Experiment 004: Validated Delta Prediction (Single-Pass)
Date : December 2025
Status : ✅ Completed
Outcome : r=0.41 (BEST SO FAR!)
Key Innovation
This experiment addresses a fundamental limitation of paired prediction:
base model deltas may be inaccurate for non-splice-altering variants .
The Problem with Paired Prediction
Paired Prediction (Previous Approach):
Target = base_model(alt) - base_model(ref)
Issue: If variant is NOT splice-altering but base model predicts
a delta anyway, we're training on wrong labels!
Our Solution: Validated Delta Targets
Validated Delta Prediction:
If SpliceVarDB says "Splice-altering":
Target = base_model(alt) - base_model(ref) # Trust base model
If SpliceVarDB says "Normal":
Target = [0, 0, 0] # Override base model - no effect!

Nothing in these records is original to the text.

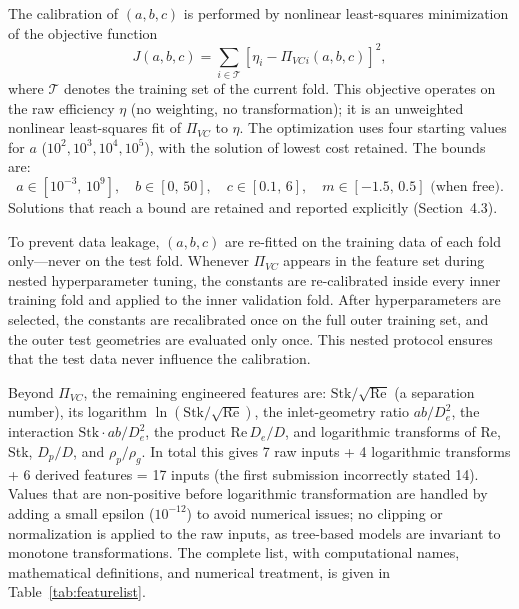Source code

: \documentclass[12pt]{article}
\newcommand{\Stk}{\mathrm{Stk}}
\newcommand{\Rey}{\mathrm{Re}}
\newcommand{\PiVC}{\Pi_{VC}}
\begin{document}
The calibration of $(a, b, c)$ is performed by nonlinear least-squares minimization of the objective function
\begin{equation}
J(a, b, c) = \sum_{i \in \mathcal{T}} \left[\eta_i - \PiVC{}_i(a, b, c)\right]^2,
\label{eq:objective}
\end{equation}
where $\mathcal{T}$ denotes the training set of the current fold. This objective operates on the raw efficiency $\eta$ (no weighting, no transformation); it is an unweighted nonlinear least-squares fit of $\PiVC$ to $\eta$. The optimization uses four starting values for $a$ ($10^2, 10^3, 10^4, 10^5$), with the solution of lowest cost retained. The bounds are:
\begin{equation}
a \in [10^{-3},\, 10^9], \quad b \in [0,\, 50], \quad c \in [0.1,\, 6], \quad m \in [-1.5,\, 0.5] \text{ (when free)}.
\end{equation}
Solutions that reach a bound are retained and reported explicitly (Section~4.3).

To prevent data leakage, $(a, b, c)$ are re-fitted on the training data of each fold only---never on the test fold. Whenever $\PiVC$ appears in the feature set during nested hyperparameter tuning, the constants are re-calibrated inside every inner training fold and applied to the inner validation fold. After hyperparameters are selected, the constants are recalibrated once on the full outer training set, and the outer test geometries are evaluated only once. This nested protocol ensures that the test data never influence the calibration.

Beyond $\PiVC$, the remaining engineered features are: $\Stk/\sqrt{\Rey}$ (a separation number), its logarithm $\ln(\Stk/\sqrt{\Rey})$, the inlet-geometry ratio $ab/D_e^2$, the interaction $\Stk \cdot ab/D_e^2$, the product $\Rey\,D_e/D$, and logarithmic transforms of Re, Stk, $D_p/D$, and $\rho_p/\rho_g$. In total this gives 7 raw inputs + 4 logarithmic transforms + 6 derived features = 17 inputs (the first submission incorrectly stated 14). Values that are non-positive before logarithmic transformation are handled by adding a small epsilon ($10^{-12}$) to avoid numerical issues; no clipping or normalization is applied to the raw inputs, as tree-based models are invariant to monotone transformations. The complete list, with computational names, mathematical definitions, and numerical treatment, is given in Table~\ref{tab:featurelist}.
\end{document}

If SpliceVarDB says "Low-frequency" or "Conflicting":
SKIP # Uncertain, don't train on it
Results
Correlation (Splice-altering samples only)
Model
Pearson r
p-value
Paired (Siamese)
0.38
-
Validated (Single-Pass)
0.41
1.4e-07
Improvement: +8% correlation
Binary Discrimination (SA vs Normal)
Metric
Value
ROC-AUC
0.58
PR-AUC
0.62
Detection at Threshold=0.1
Metric
Value
SA detected
18.7%
False positives
6.0%
Why It Works Better
Ground truth filtering : SpliceVarDB provides validated labels
No false learning : Doesn't learn from incorrect base model predictions
Cleaner signal : Normal variants always have zero delta target
Single-pass efficiency : No reference sequence needed at inference
Architecture
ValidatedDeltaPredictor
┌─────────────────────────────────────────────────────────────────┐
│ │
│ alt_seq [B, 4, 501] ──→ [Gated CNN (6 layers)] ──→ [B, 128] │
│ │ │
│ ref_base [B, 4] ──┬──→ [MLP Embed] ──→ [B, 128] │ │
│ alt_base [B, 4] ──┘ │ │ │
│ └────┬────┘ │
│ │ │
│ concat [B, 256] │
│ │ │
│ [Delta Head] │
│ │ │
│ Δ [B, 3] │
│ │
└─────────────────────────────────────────────────────────────────┘
Training Configuration
# Data
samples = 2000 ( balanced : 1000 SA , 1000 Normal )
context_size = 501 nt
test_chromosomes = [ '21' , '22' ]
# Model
hidden_dim = 128
n_layers = 6
dropout = 0.1
parameters = 3 , 011 , 843
# Training
epochs = 40
batch_size = 32
optimizer = AdamW ( lr = 5e-5 , weight_decay = 0.02 )
scheduler = OneCycleLR ( max_lr = 5e-4 )
Comparison Summary
Aspect
Paired Prediction
Validated Prediction
Input
ref_seq + alt_seq
alt_seq + var_info
Target source
Base model (may be wrong)
SpliceVarDB-validated
Forward passes
2
1
Correlation
r=0.38
r=0.41
Inference speed
Slower (2 passes)
Faster (1 pass)
Recommendations
Use validated targets for any delta prediction task
Increase training data : 2000 samples is limited
Try longer context : 501nt → 1001nt
Add position attention for interpretability
Scale with HyenaDNA on GPU
Files
File
Description
models/validated_delta_predictor.py
Model implementation
methods/VALIDATED_DELTA_PREDICTION.md
Design rationale
This approach is now the recommended method for delta prediction.